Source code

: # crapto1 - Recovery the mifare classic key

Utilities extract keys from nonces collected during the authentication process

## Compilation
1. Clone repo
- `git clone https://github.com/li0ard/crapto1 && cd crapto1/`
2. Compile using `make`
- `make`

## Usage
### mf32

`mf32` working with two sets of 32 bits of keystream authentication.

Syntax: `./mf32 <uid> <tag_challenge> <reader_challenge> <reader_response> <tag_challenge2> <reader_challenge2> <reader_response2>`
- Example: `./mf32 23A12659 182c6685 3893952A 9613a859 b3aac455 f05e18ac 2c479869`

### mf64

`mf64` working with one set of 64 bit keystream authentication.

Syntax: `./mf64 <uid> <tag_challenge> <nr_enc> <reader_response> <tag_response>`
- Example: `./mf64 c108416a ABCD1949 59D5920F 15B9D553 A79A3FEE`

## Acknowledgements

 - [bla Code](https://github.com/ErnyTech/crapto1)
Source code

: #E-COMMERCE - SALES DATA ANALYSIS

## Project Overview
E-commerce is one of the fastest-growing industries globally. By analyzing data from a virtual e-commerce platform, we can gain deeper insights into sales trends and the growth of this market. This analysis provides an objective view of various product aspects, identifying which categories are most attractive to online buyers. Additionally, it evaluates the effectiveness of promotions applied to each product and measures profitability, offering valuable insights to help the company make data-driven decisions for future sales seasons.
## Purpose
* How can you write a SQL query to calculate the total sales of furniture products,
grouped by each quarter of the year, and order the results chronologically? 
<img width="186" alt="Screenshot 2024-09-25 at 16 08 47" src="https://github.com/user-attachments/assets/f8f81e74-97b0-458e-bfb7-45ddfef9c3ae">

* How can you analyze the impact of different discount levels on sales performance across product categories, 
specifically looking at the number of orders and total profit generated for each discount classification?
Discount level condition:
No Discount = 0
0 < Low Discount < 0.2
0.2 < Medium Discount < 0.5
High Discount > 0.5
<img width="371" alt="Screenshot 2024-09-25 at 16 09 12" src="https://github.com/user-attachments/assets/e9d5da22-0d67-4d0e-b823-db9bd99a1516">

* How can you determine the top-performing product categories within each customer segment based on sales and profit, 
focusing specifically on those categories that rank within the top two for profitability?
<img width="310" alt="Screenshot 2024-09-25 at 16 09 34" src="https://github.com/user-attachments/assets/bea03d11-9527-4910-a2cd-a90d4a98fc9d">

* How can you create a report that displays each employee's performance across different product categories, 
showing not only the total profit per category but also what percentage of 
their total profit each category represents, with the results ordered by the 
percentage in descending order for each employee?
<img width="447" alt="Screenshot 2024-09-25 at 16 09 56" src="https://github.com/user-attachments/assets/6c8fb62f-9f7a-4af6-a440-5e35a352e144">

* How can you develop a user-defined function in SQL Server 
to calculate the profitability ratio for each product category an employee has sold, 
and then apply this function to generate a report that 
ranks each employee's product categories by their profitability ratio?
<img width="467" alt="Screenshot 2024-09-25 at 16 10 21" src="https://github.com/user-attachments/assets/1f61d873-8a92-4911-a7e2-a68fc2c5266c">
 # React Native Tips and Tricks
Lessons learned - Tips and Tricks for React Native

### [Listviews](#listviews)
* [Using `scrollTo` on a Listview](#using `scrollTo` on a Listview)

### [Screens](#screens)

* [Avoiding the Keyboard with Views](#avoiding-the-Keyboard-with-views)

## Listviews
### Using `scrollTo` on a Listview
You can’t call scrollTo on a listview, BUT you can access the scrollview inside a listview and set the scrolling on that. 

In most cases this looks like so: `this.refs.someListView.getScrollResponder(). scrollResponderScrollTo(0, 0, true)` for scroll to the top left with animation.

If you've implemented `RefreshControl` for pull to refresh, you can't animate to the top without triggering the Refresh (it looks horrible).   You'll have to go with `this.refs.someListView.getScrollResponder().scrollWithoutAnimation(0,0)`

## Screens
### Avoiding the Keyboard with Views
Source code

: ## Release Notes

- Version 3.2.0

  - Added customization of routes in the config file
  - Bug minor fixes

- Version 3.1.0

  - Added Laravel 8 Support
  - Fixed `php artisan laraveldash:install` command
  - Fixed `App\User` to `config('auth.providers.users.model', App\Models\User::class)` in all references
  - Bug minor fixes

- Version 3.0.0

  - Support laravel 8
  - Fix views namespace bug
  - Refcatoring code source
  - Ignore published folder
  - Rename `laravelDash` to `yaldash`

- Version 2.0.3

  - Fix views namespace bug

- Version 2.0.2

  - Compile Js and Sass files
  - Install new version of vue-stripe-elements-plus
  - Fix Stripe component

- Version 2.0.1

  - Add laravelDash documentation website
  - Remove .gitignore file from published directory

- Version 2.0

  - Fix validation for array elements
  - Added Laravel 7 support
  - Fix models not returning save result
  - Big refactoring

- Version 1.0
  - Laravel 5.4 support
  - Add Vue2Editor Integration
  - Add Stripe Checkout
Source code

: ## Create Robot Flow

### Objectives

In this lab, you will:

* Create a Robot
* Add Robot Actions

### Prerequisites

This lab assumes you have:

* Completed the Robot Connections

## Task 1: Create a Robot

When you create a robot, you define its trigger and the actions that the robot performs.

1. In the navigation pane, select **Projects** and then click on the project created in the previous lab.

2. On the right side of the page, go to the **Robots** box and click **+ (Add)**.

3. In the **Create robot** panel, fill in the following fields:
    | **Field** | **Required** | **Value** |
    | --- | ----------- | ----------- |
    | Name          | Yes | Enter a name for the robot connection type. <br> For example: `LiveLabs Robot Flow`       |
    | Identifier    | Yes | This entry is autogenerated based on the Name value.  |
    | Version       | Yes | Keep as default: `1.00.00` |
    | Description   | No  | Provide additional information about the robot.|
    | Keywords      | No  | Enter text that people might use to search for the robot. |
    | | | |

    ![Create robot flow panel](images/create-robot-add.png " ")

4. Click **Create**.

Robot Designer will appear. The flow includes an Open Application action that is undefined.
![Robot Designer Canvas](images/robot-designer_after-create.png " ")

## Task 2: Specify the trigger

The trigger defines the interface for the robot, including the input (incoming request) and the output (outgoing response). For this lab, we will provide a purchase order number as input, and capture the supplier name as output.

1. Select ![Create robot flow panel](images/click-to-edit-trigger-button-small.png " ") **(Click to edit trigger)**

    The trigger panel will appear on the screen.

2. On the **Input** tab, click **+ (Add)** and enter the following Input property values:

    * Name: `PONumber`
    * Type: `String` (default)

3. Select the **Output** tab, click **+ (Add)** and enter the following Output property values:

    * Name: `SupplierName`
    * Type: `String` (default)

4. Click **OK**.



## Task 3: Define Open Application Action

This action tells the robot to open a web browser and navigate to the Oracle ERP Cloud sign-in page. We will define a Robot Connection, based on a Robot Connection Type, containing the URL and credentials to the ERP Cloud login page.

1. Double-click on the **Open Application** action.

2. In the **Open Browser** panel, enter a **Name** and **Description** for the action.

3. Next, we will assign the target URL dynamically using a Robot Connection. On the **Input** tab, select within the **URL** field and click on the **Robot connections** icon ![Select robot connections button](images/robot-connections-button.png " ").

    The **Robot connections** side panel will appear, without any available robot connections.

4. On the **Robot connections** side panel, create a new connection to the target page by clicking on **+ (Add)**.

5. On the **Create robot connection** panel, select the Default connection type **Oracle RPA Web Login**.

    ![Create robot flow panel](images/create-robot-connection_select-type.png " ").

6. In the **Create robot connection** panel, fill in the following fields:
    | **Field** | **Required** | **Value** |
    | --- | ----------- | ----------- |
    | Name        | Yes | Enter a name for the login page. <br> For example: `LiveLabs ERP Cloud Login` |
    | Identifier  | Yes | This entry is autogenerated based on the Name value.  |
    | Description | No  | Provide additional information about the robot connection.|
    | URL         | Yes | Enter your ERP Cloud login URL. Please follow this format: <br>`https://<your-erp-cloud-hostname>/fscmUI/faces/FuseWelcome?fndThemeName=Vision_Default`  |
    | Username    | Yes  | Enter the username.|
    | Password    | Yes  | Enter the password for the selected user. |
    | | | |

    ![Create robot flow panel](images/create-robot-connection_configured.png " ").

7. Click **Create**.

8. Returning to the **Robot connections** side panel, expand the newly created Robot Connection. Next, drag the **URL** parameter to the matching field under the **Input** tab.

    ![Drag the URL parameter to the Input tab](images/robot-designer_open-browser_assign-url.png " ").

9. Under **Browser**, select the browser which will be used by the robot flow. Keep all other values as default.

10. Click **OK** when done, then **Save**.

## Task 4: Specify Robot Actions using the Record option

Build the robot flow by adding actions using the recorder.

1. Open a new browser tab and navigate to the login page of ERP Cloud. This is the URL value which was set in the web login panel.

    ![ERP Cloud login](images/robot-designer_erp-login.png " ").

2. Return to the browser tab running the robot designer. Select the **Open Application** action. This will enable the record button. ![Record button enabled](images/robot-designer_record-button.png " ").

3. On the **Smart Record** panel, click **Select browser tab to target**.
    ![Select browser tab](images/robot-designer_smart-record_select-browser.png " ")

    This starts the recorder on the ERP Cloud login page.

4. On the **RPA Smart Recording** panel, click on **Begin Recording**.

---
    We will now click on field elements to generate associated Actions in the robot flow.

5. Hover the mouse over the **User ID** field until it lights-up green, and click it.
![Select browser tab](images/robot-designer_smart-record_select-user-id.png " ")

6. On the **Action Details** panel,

_Assigned task:_
Go through the entries above and report each line with the string "assets" in it.

_Task response:_
<img width="186" alt="Screenshot 2024-09-25 at 16 08 47" src="https://github.com/user-attachments/assets/f8f81e74-97b0-458e-bfb7-45ddfef9c3ae">
<img width="371" alt="Screenshot 2024-09-25 at 16 09 12" src="https://github.com/user-attachments/assets/e9d5da22-0d67-4d0e-b823-db9bd99a1516">
<img width="310" alt="Screenshot 2024-09-25 at 16 09 34" src="https://github.com/user-attachments/assets/bea03d11-9527-4910-a2cd-a90d4a98fc9d">
<img width="447" alt="Screenshot 2024-09-25 at 16 09 56" src="https://github.com/user-attachments/assets/6c8fb62f-9f7a-4af6-a440-5e35a352e144">
<img width="467" alt="Screenshot 2024-09-25 at 16 10 21" src="https://github.com/user-attachments/assets/1f61d873-8a92-4911-a7e2-a68fc2c5266c">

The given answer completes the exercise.